__BRIEF__
Find every line in the records below that holds the word "instanceof", and copy it out.

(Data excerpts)

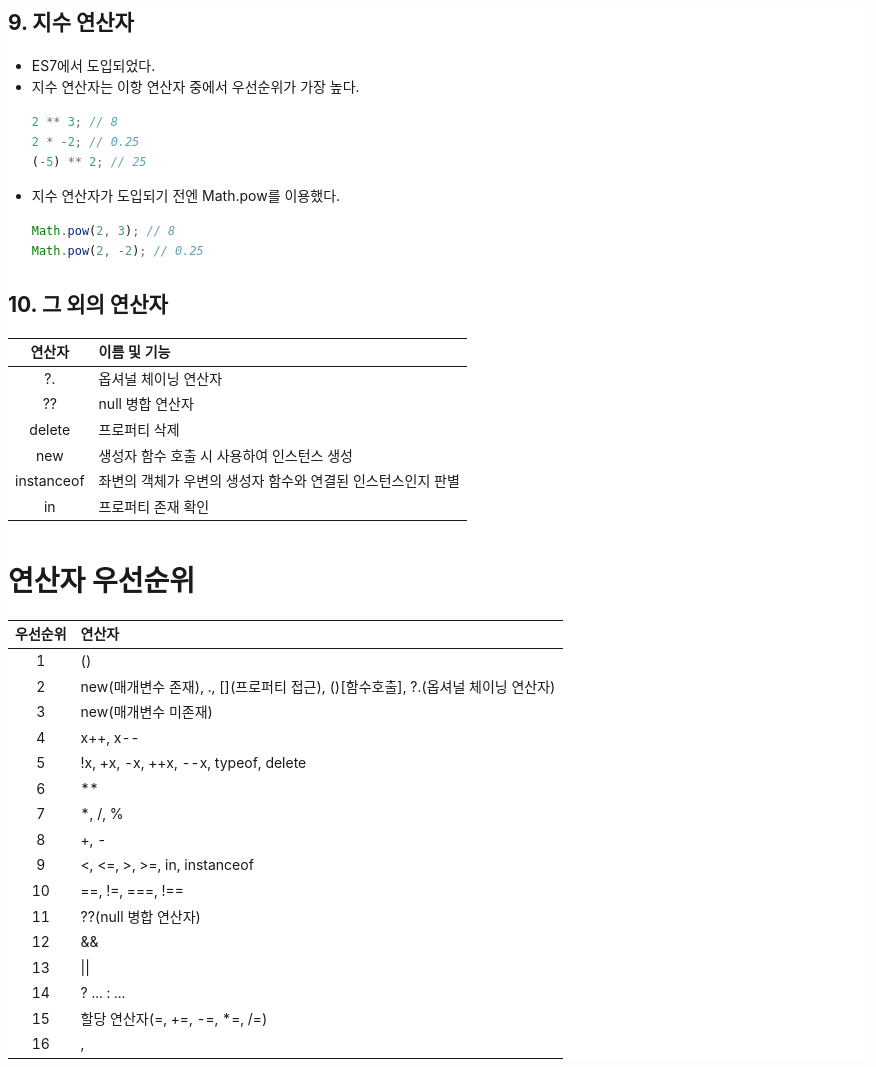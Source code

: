 ## 9. 지수 연산자

- ES7에서 도입되었다.
- 지수 연산자는 이항 연산자 중에서 우선순위가 가장 높다.
  ```js
  2 ** 3; // 8
  2 * -2; // 0.25
  (-5) ** 2; // 25
  ```
- 지수 연산자가 도입되기 전엔 Math.pow를 이용했다.
  ```js
  Math.pow(2, 3); // 8
  Math.pow(2, -2); // 0.25
  ```

## 10. 그 외의 연산자

|   연산자   | 이름 및 기능                                                |
| :--------: | :---------------------------------------------------------- |
|     ?.     | 옵셔널 체이닝 연산자                                        |
|     ??     | null 병합 연산자                                            |
|   delete   | 프로퍼티 삭제                                               |
|    new     | 생성자 함수 호출 시 사용하여 인스턴스 생성                  |
| instanceof | 좌변의 객체가 우변의 생성자 함수와 연결된 인스턴스인지 판별 |
|     in     | 프로퍼티 존재 확인                                          |

# 연산자 우선순위

| 우선순위 | 연산자                                                                           |
| :------: | :------------------------------------------------------------------------------- |
|    1     | ()                                                                               |
|    2     | new(매개변수 존재), ., [](프로퍼티 접근), ()[함수호출], ?.(옵셔널 체이닝 연산자) |
|    3     | new(매개변수 미존재)                                                             |
|    4     | x++, x--                                                                         |
|    5     | !x, +x, -x, ++x, --x, typeof, delete                                             |
|    6     | \*\*                                                                             |
|    7     | \*, /, %                                                                         |
|    8     | +, -                                                                             |
|    9     | <, <=, >, >=, in, instanceof                                                     |
|    10    | ==, !=, ===, !==                                                                 |
|    11    | ??(null 병합 연산자)                                                             |
|    12    | &&                                                                               |
|    13    | \|\|                                                                             |
|    14    | ? ... : ...                                                                      |
|    15    | 할당 연산자(=, +=, -=, \*=, /=)                                                  |
|    16    | ,                                                                                |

__ANSWER TO THE EXERCISE__
| instanceof | 좌변의 객체가 우변의 생성자 함수와 연결된 인스턴스인지 판별 |
|    9     | <, <=, >, >=, in, instanceof                                                     |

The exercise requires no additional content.